An die Stelle der Vergangenheitsbewältigung ist immer klarer die Vergangenheitsbewahrung getreten. Sie beginnt mit der Einsicht in die Unbeendbarkeit der Schuld und die Irreparabilität des Schadens, für den es keine Wiedergutmachung und Versöhnung gibt - nur die Solidarität in der Erinnerung.

2015: Tagung: "Und wenn der Krieg vorbei ist ...?"

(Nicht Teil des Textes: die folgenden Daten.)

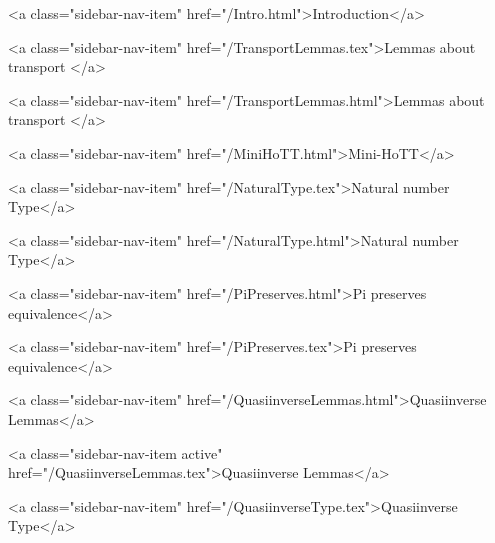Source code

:       
    
      
        
          <a class="sidebar-nav-item" href="/Intro.html">Introduction</a>
        
      
    
      
        
          <a class="sidebar-nav-item" href="/TransportLemmas.tex">Lemmas about transport </a>
        
      
    
      
        
          <a class="sidebar-nav-item" href="/TransportLemmas.html">Lemmas about transport </a>
        
      
    
      
        
          <a class="sidebar-nav-item" href="/MiniHoTT.html">Mini-HoTT</a>
        
      
    
      
        
          <a class="sidebar-nav-item" href="/NaturalType.tex">Natural number Type</a>
        
      
    
      
        
          <a class="sidebar-nav-item" href="/NaturalType.html">Natural number Type</a>
        
      
    
      
        
          <a class="sidebar-nav-item" href="/PiPreserves.html">Pi preserves equivalence</a>
        
      
    
      
        
          <a class="sidebar-nav-item" href="/PiPreserves.tex">Pi preserves equivalence</a>
        
      
    
      
        
          <a class="sidebar-nav-item" href="/QuasiinverseLemmas.html">Quasiinverse Lemmas</a>
        
      
    
      
        
          <a class="sidebar-nav-item active" href="/QuasiinverseLemmas.tex">Quasiinverse Lemmas</a>
        
      
    
      
        
          <a class="sidebar-nav-item" href="/QuasiinverseType.tex">Quasiinverse Type</a>
        
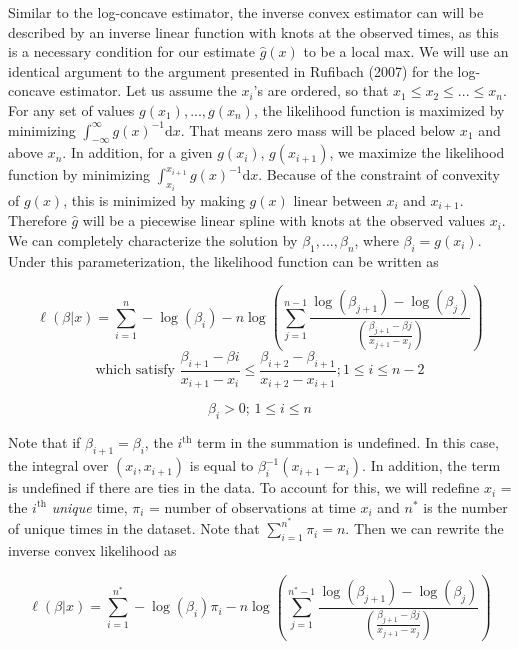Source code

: \documentclass[11pt]{article}
\numberwithin{equation}{section}
\begin{document}
	Similar to the log-concave estimator, the inverse convex estimator can  will be described by an inverse linear function with knots at the observed times, as this is a necessary condition for our estimate $\hat g(x)$ to be a local max. We will use an identical argument to the argument  presented in Rufibach (2007) for the log-concave estimator. Let us assume the $x_i$'s are ordered, so that $x_1 \leq x_2 \leq ... \leq x_n$. For any set of values $g(x_1), ... ,g(x_n)$, the likelihood function is maximized by minimizing $\displaystyle \int_{-\infty}^{\infty} g(x)^{-1} \mathrm{d}x$. That means zero mass will be placed below $x_1$ and above $x_n$. In addition, for a given $g(x_i)$, $g(x_{i+1}) $, we maximize the likelihood function by minimizing $\displaystyle \int_{x_i}^{x_{i+1} } g(x)^{-1} \mathrm{d} x $. Because of the constraint of convexity of $g(x)$, this is minimized by making $g(x)$ linear between $x_i$ and $x_{i+1}$. Therefore $\hat g$ will be a piecewise linear spline with knots at the observed values $x_i$. We can completely characterize the solution by $\beta_1,...,\beta_n$, where $\beta_i = g(x_i)$. Under this parameterization, the likelihood function can be written as
	
	\[
	 \ell(\beta | x) = \displaystyle \sum_{i = 1}^n -\log(\beta_i) - n \log \left( \displaystyle \sum_{j=1}^{n-1} \frac{ \log (\beta_{j+1}) - \log (\beta_j) }  { \left( \frac{ \beta_{j+1} - \beta{j} } {x_{j+1} - x_j} \right) } \right)
	\]
	\[
	\text{which satisfy } \frac{\beta_{i+1} - \beta{i} } {x_{i+1} - x_{i} } \leq \frac{\beta_{i+2} - \beta_{i+1}} {x_{i+2} - x_{i+1} }; 1 \leq i \leq n - 2
	\]

	\[\beta_i > 0 \text{; } 1 \leq i \leq n \]

	Note that if $\beta_{i+1} = \beta_i$, the $i^{\mathrm{th} } $ term in the summation is undefined. In this case, the integral over $(x_i, x_{i+1})$ is equal to  $\beta_i^{-1} (x_{i+1} - x_i)$. In addition, the term is undefined if there are ties in the data. To account for this, we will redefine $x_i$ = the $i^{\mathrm{th} } $ \emph{unique} time, $\pi_i$ = number of observations at time $x_i$ and $n^*$ is the number of unique times in the dataset. Note that $\sum_{i = 1}^{n^*} \pi_i = n$. Then we can rewrite the inverse convex likelihood as 
	
	\[
	 \ell(\beta | x) = \displaystyle \sum_{i = 1}^{n^*} -\log(\beta_i)\pi_i - n \log \left( \displaystyle \sum_{j=1}^{n^*-1} \frac{ \log (\beta_{j+1}) - \log (\beta_j) }  { \left( \frac{ \beta_{j+1} - \beta{j} } {x_{j+1} - x_j} \right) } \right)
	\]
\end{document}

Im März 2015 jährte sich der Tag des „Kreuzstadlmassakers“ in Rechnitz zum 70. Mal. Zu diesem Anlass lud der Verein RE.F.U.G.I.U.S. zu einem Symposium in Oberwart und einer Gedenkveranstaltung in Rechnitz ein. Dr. Rainer Possert hielt im Zuge des Symposiums einen Vortrag zum Thema  „Der „vergessene“ Holocaust in Graz – Liebenau“.

Programm:

Samstag, 21. März 2015: 11:00 Uhr Offenes Haus Oberwart

Begrüßung:

  • Paul Gulda (Verein RE.F.U.G.I.U.S.)
  • Bürgermeister ADir. Georg Rosner

Im März 2015 jährt sich der Tag des „Kreuzstadlmassakers“ in Rechnitz zum 70. Mal. 1945 besiegten die alliierten Truppen Hitlerdeutschland und befreiten Europa von der Naziherrschaft. Der Krieg war aus. Aber was kam danach? Der Zweite Weltkrieg hat nicht nur wirtschaftliche und gesellschaftliche Strukturen zerstört, sondern hat auch in den Menschen irreversible Spuren hinterlassen. Nach Kriegsende konzentrierte man sich voll auf den Wiederaufbau und die Beseitigung unmittelbarer Kriegsschäden. Es blieb weder Zeit noch Raum für Auseinandersetzung: Weitgehend unreflektiert blieben Erinnerungen an die Schrecken und Opfer des Krieges, Ängste um Vermisste und Kriegsgefangene, aber auch Schuld und Anteil an Kriegsverbrechen. „70 Jahre Kriegsende“ und die Folgen sind für uns Anlass, den Zusammenhang von Geschichte und Erinnerungskultur aus verschiedenen Blickwinkeln zu betrachten: Zwei Historiker, ein Pädagoge, eine Psychologin, ein Psychiater und ein engagierter Aktivist analysieren die Folgen von Gewalt und Krieg und deren spätere Neuinterpretationen, Umdeutungen oder Tabuisierungen. Es gibt keine objektive Geschichte. Je nach Standpunkt oder Ideologie wird versucht, Plausibilitäten zu erzeugen. Erzählungen über den Krieg sind geprägt von Lücken und Unerklärtem. Es wird versucht, der Gewalt einen sinnstiftenden Rahmen zu geben. Die Rassenfantasien der Nationalsozialisten oder Slobodan Miloševićs Visionen über die mythische Bedeutung des Amselfelds im Kosovo für das großserbische Volk: Solche Erzählungen wollen eine Legitimation schaffen für Gewalt, Vertreibung und Unterdrückung. Eine lineare Erzählung von Krieg, eine Kriegsgeschichte, die Sinn und Ordnung im eigentlich Unfassbaren herstellt, ist kaum möglich. Kriegsüberlebende, die den Schrecken hautnah miterlebten, sind oft allein aufgrund ihrer Traumatisierung nicht in der Lage, nach klassischen Ordnungsschemata über das Geschehen zu berichten. Das gilt für die Opfer der Gewalt. Das gilt für die Täter. Das gilt für die Generationen danach.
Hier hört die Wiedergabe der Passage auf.